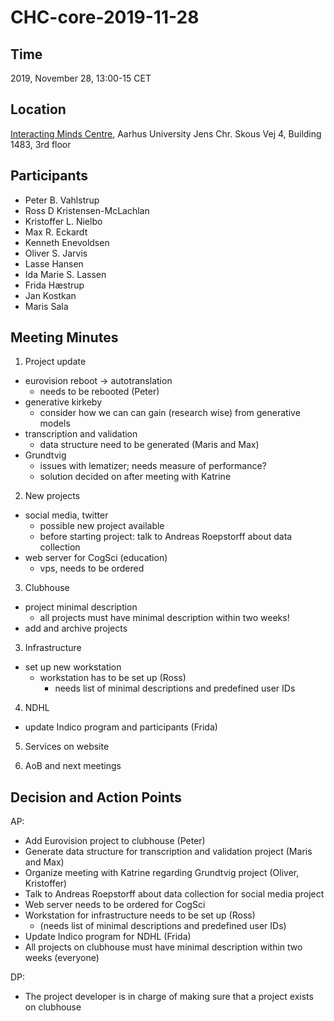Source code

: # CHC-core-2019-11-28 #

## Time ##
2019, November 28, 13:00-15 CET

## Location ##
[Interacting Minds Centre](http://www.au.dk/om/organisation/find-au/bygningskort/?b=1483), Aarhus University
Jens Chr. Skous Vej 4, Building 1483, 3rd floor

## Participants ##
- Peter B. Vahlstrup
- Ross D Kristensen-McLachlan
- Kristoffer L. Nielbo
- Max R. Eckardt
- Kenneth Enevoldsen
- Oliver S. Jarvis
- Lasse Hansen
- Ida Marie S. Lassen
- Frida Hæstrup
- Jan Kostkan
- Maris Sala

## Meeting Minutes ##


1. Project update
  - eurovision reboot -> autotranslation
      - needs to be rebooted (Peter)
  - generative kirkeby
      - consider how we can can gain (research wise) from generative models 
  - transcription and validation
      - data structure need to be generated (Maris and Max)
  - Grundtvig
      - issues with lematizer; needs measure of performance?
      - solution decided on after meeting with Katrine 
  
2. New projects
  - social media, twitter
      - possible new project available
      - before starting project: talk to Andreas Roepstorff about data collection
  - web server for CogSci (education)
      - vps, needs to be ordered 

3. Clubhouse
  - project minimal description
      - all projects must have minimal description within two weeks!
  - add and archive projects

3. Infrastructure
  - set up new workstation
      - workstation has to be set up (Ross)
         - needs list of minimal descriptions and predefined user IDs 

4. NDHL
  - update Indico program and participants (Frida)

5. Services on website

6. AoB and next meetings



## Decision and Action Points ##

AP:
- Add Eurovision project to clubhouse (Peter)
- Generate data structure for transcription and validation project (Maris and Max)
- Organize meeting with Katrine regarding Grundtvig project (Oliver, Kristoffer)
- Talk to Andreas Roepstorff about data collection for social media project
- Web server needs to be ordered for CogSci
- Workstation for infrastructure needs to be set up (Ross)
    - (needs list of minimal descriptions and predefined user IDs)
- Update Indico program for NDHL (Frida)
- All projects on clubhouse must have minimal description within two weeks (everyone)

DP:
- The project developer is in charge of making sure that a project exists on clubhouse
:::::
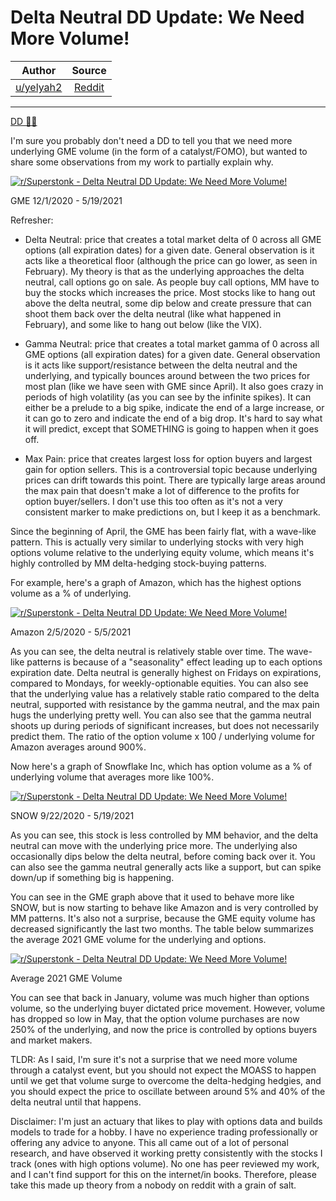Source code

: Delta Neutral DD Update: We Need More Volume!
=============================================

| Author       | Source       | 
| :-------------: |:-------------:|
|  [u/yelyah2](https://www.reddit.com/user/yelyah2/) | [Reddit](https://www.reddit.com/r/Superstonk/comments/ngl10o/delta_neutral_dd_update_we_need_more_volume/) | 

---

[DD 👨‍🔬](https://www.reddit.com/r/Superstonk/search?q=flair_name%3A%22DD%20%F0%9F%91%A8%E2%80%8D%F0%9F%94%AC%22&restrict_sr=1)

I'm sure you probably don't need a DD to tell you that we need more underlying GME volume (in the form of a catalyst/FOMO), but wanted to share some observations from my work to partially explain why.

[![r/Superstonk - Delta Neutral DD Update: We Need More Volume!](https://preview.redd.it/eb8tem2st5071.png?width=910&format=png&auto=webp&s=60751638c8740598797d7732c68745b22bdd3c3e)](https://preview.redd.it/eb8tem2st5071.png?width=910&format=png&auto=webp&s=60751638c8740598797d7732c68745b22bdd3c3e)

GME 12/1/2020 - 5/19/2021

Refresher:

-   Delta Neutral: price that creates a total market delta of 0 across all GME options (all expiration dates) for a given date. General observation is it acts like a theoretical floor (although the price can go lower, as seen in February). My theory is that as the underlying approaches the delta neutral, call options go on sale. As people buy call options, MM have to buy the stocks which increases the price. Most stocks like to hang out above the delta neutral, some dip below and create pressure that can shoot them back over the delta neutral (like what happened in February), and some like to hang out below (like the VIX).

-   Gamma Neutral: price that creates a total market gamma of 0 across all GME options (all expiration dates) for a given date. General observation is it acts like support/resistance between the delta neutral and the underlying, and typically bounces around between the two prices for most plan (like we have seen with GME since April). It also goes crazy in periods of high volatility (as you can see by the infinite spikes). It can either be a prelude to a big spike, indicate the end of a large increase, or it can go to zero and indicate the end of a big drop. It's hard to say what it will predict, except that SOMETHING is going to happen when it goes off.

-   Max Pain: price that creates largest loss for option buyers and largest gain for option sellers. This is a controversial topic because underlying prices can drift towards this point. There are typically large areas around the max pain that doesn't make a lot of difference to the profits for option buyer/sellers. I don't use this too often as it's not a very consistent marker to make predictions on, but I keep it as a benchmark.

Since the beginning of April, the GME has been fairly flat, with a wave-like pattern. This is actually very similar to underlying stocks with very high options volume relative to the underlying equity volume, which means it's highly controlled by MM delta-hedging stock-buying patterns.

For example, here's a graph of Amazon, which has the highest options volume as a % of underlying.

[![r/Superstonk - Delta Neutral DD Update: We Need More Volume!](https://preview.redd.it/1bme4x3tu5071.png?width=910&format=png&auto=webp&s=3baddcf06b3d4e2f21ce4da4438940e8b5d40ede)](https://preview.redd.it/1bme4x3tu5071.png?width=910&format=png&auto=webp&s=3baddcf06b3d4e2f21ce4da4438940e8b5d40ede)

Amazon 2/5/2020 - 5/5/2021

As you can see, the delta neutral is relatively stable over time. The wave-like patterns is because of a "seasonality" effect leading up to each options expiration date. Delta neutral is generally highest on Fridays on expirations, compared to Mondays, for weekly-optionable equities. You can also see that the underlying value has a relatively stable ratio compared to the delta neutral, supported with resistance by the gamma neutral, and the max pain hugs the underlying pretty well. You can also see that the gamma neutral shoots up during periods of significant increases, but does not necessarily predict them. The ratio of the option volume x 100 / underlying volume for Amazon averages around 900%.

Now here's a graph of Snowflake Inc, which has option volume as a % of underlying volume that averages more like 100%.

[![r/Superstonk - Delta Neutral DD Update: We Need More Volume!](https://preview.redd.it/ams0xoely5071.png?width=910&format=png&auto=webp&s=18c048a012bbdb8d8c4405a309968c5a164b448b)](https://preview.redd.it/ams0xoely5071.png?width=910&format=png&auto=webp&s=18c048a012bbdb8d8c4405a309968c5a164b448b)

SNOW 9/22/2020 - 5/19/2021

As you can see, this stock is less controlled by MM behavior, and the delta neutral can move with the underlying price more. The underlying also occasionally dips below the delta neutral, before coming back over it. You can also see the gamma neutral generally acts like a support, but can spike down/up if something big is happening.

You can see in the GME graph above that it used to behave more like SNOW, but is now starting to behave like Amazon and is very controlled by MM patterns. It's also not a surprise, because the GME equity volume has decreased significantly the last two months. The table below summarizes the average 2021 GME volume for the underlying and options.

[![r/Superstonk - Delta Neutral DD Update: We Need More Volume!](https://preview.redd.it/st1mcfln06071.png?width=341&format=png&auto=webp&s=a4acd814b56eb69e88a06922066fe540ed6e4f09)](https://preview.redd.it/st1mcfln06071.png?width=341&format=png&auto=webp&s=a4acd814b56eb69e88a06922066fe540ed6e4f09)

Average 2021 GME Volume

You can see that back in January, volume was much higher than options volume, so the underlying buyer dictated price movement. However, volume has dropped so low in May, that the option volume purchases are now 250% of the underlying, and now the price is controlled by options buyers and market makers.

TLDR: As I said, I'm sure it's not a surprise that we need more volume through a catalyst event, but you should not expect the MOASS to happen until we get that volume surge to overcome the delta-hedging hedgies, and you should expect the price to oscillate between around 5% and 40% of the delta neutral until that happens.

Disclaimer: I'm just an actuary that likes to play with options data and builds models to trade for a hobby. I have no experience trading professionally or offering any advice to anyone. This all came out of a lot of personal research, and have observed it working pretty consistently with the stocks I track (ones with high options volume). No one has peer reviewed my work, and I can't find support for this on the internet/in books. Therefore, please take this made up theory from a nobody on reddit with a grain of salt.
:::::
_What to produce_:
Look above for the line containing "- Workstation for" and the line containing "- The project". Transcribe both, with the lines between them, exactly.

_Your response_:
- Workstation for infrastructure needs to be set up (Ross)
    - (needs list of minimal descriptions and predefined user IDs)
- Update Indico program for NDHL (Frida)
- All projects on clubhouse must have minimal description within two weeks (everyone)

DP:
- The project developer is in charge of making sure that a project exists on clubhouse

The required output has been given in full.